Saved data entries
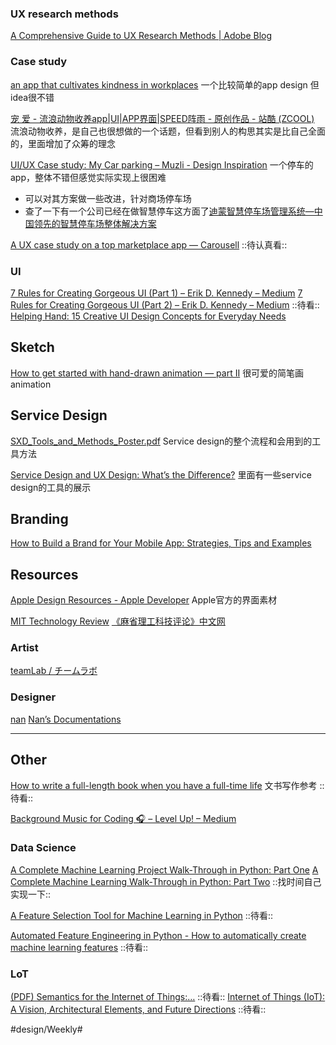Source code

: ### UX research methods
[A Comprehensive Guide to UX Research Methods | Adobe Blog](https://theblog.adobe.com/a-comprehensive-guide-to-ux-research-methods/)

### Case study
[an app that cultivates kindness in workplaces](https://uxplanet.org/ux-case-study-kinder-a-kindness-cultivating-app-d292130e0249)
一个比较简单的app design
但idea很不错

[宠 爱 - 流浪动物收养app|UI|APP界面|SPEED阵雨        - 原创作品 - 站酷 (ZCOOL)](https://www.zcool.com.cn/work/ZMTk3NTk0MDA=.html)
流浪动物收养，是自己也很想做的一个话题，但看到别人的构思其实是比自己全面的，里面增加了众筹的理念

[UI/UX Case study: My Car parking – Muzli - Design Inspiration](https://medium.muz.li/ui-ux-case-my-car-parking-1ca00506245f)
一个停车的app，整体不错但感觉实际实现上很困难
* 可以对其方案做一些改进，针对商场停车场
* 查了一下有一个公司已经在做智慧停车这方面了[迪蒙智慧停车场管理系统—中国领先的智慧停车场整体解决方案](http://www.dimeng.vip/solution/zhinengtingche.html)


[A UX case study on a top marketplace app — Carousell](https://uxplanet.org/a-ux-case-study-on-a-top-marketplace-app-carousell-24d5c943f774) ::待认真看::

### UI
[7 Rules for Creating Gorgeous UI (Part 1) – Erik D. Kennedy – Medium](https://medium.com/@erikdkennedy/7-rules-for-creating-gorgeous-ui-part-1-559d4e805cda)
[7 Rules for Creating Gorgeous UI (Part 2) – Erik D. Kennedy – Medium](https://medium.com/@erikdkennedy/7-rules-for-creating-gorgeous-ui-part-2-430de537ba96)
::待看::
[Helping Hand: 15 Creative UI Design Concepts for Everyday Needs](https://uxplanet.org/helping-hand-15-creative-ui-design-concepts-for-everyday-needs-f5a970716c0e)

## Sketch
[How to get started with hand-drawn animation — part II](https://uxdesign.cc/a-day-in-the-animated-life-part-ii-9730fb199517)
很可爱的简笔画animation

## Service Design
<a href='SXD_Tools_and_Methods_Poster.pdf'>SXD_Tools_and_Methods_Poster.pdf</a>
Service design的整个流程和会用到的工具方法

[Service Design and UX Design: What’s the Difference?](https://blog.prototypr.io/service-design-and-ux-design-whats-the-difference-508c41c65217)
里面有一些service design的工具的展示

## Branding
[How to Build a Brand for Your Mobile App: Strategies, Tips and Examples](https://uxplanet.org/how-to-build-a-brand-for-your-mobile-app-strategies-tips-and-examples-29718ab6a291)

## Resources
[Apple Design Resources - Apple Developer](https://developer.apple.com/design/resources/)
Apple官方的界面素材

[MIT Technology Review](https://www.technologyreview.com)
[《麻省理工科技评论》中文网](http://www.mittrchina.com)

### Artist
[teamLab / チームラボ](http://art.team-lab.cn)

### Designer
[nan](https://nanzhaoportfolio.wordpress.com)
[Nan’s Documentations](https://nanzhaodocumentations.wordpress.com)
- - - -

## Other
[How to write a full-length book when you have a full-time life](https://thecoffeelicious.com/how-to-write-a-full-length-book-when-you-have-a-full-time-life-b644651b383a) 文书写作参考 ::待看::

[Background Music for Coding 🎧 – Level Up! – Medium](https://medium.com/level-up-web/youtube-background-music-for-coding-99b592a74dc8)

### Data Science
[A Complete Machine Learning Project Walk-Through in Python: Part One](https://towardsdatascience.com/a-complete-machine-learning-walk-through-in-python-part-one-c62152f39420)
[A Complete Machine Learning Walk-Through in Python: Part Two](https://towardsdatascience.com/a-complete-machine-learning-project-walk-through-in-python-part-two-300f1f8147e2) ::找时间自己实现一下::

[A Feature Selection Tool for Machine Learning in Python](https://towardsdatascience.com/a-feature-selection-tool-for-machine-learning-in-python-b64dd23710f0) ::待看::

[Automated Feature Engineering in Python - How to automatically create machine learning features](https://towardsdatascience.com/automated-feature-engineering-in-python-99baf11cc219) ::待看::

### LoT
[(PDF) Semantics for the Internet of Things:…](https://www.researchgate.net/publication/259922825_Semantics_for_the_Internet_of_Things_Early_Progress_and_Back_to_the_Future) ::待看::
[Internet of Things (IoT): A Vision, Architectural Elements, and Future Directions](https://arxiv.org/pdf/1207.0203.pdf?ref=theiotlist) ::待看::




#design/Weekly#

### [Problem requirements]
All lines above that include the word "Kennedy" must be copied into the answer.

### [Result of this task]
[7 Rules for Creating Gorgeous UI (Part 1) – Erik D. Kennedy – Medium](https://medium.com/@erikdkennedy/7-rules-for-creating-gorgeous-ui-part-1-559d4e805cda)
[7 Rules for Creating Gorgeous UI (Part 2) – Erik D. Kennedy – Medium](https://medium.com/@erikdkennedy/7-rules-for-creating-gorgeous-ui-part-2-430de537ba96)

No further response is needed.